■ Task statement ■
Every line of the entries below from the one containing "### Quick start" to the one containing "This will generate two", both ends included, must be written out exactly. No other line belongs in the answer.
────────────────────────────────────────
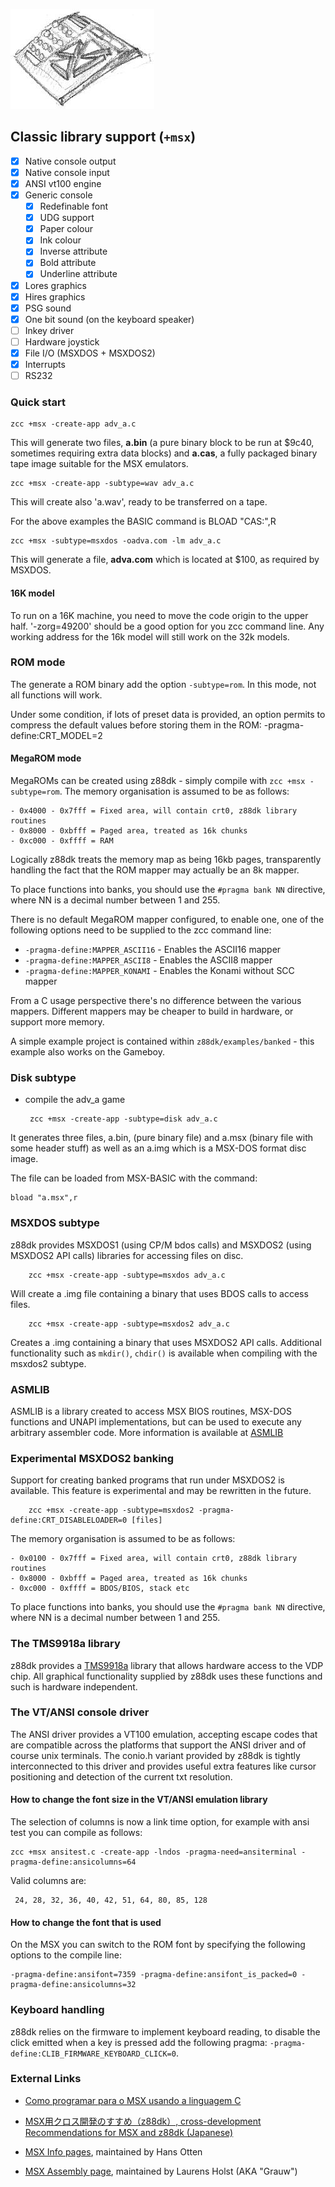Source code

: 
![](images/platform/msx.jpg)

## Classic library support (`+msx`)

* [x] Native console output
* [x] Native console input
* [x] ANSI vt100 engine
* [x] Generic console
    * [x] Redefinable font
    * [x] UDG support
    * [x] Paper colour
    * [x] Ink colour
    * [x] Inverse attribute
    * [x] Bold attribute
    * [x] Underline attribute
* [x] Lores graphics
* [x] Hires graphics
* [x] PSG sound
* [X] One bit sound  (on the keyboard speaker)
* [ ] Inkey driver
* [ ] Hardware joystick
* [x] File I/O (MSXDOS + MSXDOS2)
* [x] Interrupts
* [ ] RS232

### Quick start

    zcc +msx -create-app adv_a.c

This will generate two files, **a.bin** (a pure binary block to be run at $9c40, sometimes requiring extra data blocks) and **a.cas**, a fully packaged binary tape image suitable for the MSX emulators.

    zcc +msx -create-app -subtype=wav adv_a.c

This will create also 'a.wav', ready to be transferred on a tape.

For the above examples the BASIC command is  BLOAD "CAS:",R


    zcc +msx -subtype=msxdos -oadva.com -lm adv_a.c

This will generate a file, **adva.com** which is located at $100, as required by MSXDOS.

#### 16K model
To run on a 16K machine, you need to move the code origin to the upper half.
'-zorg=49200' should be a good option for you zcc command line.  Any working address for the 16k model will still work on the 32k models.

### ROM mode

The generate a ROM binary add the option `-subtype=rom`. In this mode, not all functions will work.

Under some condition, if lots of preset data is provided, an option permits to compress the default values before storing them in the ROM: -pragma-define:CRT_MODEL=2


#### MegaROM mode

MegaROMs can be created using z88dk - simply compile with `zcc +msx -subtype=rom`. The memory organisation is assumed to be as follows:

```
- 0x4000 - 0x7fff = Fixed area, will contain crt0, z88dk library routines
- 0x8000 - 0xbfff = Paged area, treated as 16k chunks
- 0xc000 - 0xffff = RAM
```

Logically z88dk treats the memory map as being 16kb pages, transparently handling the fact that the ROM mapper may actually be an 8k mapper.

To place functions into banks, you should use the `#pragma bank NN` directive, where NN is a decimal number between 1 and 255. 

There is no default MegaROM mapper configured, to enable one, one of the following options need to be supplied to the zcc command line:

- `-pragma-define:MAPPER_ASCII16` - Enables the ASCII16 mapper
- `-pragma-define:MAPPER_ASCII8` - Enables the ASCII8 mapper
- `-pragma-define:MAPPER_KONAMI` - Enables the Konami without SCC mapper

From a C usage perspective there's no difference between the various mappers. Different mappers may be cheaper to build in hardware, or support more memory.

A simple example project is contained within `z88dk/examples/banked` - this example also works on the Gameboy.

### Disk subtype

*  compile the adv_a game

        zcc +msx -create-app -subtype=disk adv_a.c

It generates three files, a.bin, (pure binary file) and a.msx (binary file with some header stuff) as well as an a.img which is a MSX-DOS format disc image.

The file can be loaded from MSX-BASIC with the command:

	bload "a.msx",r

### MSXDOS subtype

z88dk provides MSXDOS1 (using CP/M bdos calls) and MSXDOS2 (using MSXDOS2 API calls) libraries for accessing files on disc.

        zcc +msx -create-app -subtype=msxdos adv_a.c

Will create a .img file containing a binary that uses BDOS calls to access files.

        zcc +msx -create-app -subtype=msxdos2 adv_a.c

Creates a .img containing a binary that uses MSXDOS2 API calls. Additional functionality such as `mkdir()`, `chdir()` is available when compiling with the msxdos2 subtype.

### ASMLIB

ASMLIB is a library created to access MSX BIOS routines, MSX-DOS functions and UNAPI implementations, but can be used to execute any arbitrary assembler code. More information is available at [ASMLIB](ASMLIB)


### Experimental MSXDOS2 banking

Support for creating banked programs that run under MSXDOS2 is available. This feature is experimental and may be rewritten in the future. 

        zcc +msx -create-app -subtype=msxdos2 -pragma-define:CRT_DISABLELOADER=0 [files]

The memory organisation is assumed to be as follows:

```
- 0x0100 - 0x7fff = Fixed area, will contain crt0, z88dk library routines
- 0x8000 - 0xbfff = Paged area, treated as 16k chunks
- 0xc000 - 0xffff = BDOS/BIOS, stack etc
```

To place functions into banks, you should use the `#pragma bank NN` directive, where NN is a decimal number between 1 and 255. 


### The TMS9918a library

z88dk provides a [TMS9918a](Classic-TMS9918) library that allows hardware access to the VDP chip. All graphical functionality supplied by z88dk uses these functions and such is hardware independent.

### The VT/ANSI console driver

The ANSI driver provides a VT100 emulation, accepting escape codes that are compatible across the platforms that support the ANSI driver and of course unix terminals.
The conio.h variant provided by z88dk is tightly interconnected to this driver and provides useful extra features like cursor positioning and detection of the current txt resolution.

#### How to change the font size in the VT/ANSI emulation library

The selection of columns is now a link time option, for example with ansi test you can compile as follows:

    zcc +msx ansitest.c -create-app -lndos -pragma-need=ansiterminal -pragma-define:ansicolumns=64

Valid columns are:

     24, 28, 32, 36, 40, 42, 51, 64, 80, 85, 128

#### How to change the font that is used

On the MSX you can switch to the ROM font by specifying the following options to the compile line:

    -pragma-define:ansifont=7359 -pragma-define:ansifont_is_packed=0 -pragma-define:ansicolumns=32

### Keyboard handling

z88dk relies on the firmware to implement keyboard reading, to disable the click emitted when a key is pressed add the following pragma: `-pragma-define:CLIB_FIRMWARE_KEYBOARD_CLICK=0`.

### External Links



*  [Como programar para o MSX usando a linguagem C](http://fernando-aires.blogspot.it/2012/05/como-programar-para-o-msx-usando.html)

*  [MSX用クロス開発のすすめ（z88dk）, cross-development Recommendations for MSX and z88dk (Japanese)](http://juangotoh.hatenablog.com/entry/2015/10/29/231107)

*  [MSX Info pages](http://msx.hansotten.com/), maintained by Hans Otten

*  [MSX Assembly page](http://map.grauw.nl/), maintained by Laurens Holst (AKA "Grauw")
────────────────────────────────────────
■ Final answer ■
### Quick start

    zcc +msx -create-app adv_a.c

This will generate two files, **a.bin** (a pure binary block to be run at $9c40, sometimes requiring extra data blocks) and **a.cas**, a fully packaged binary tape image suitable for the MSX emulators.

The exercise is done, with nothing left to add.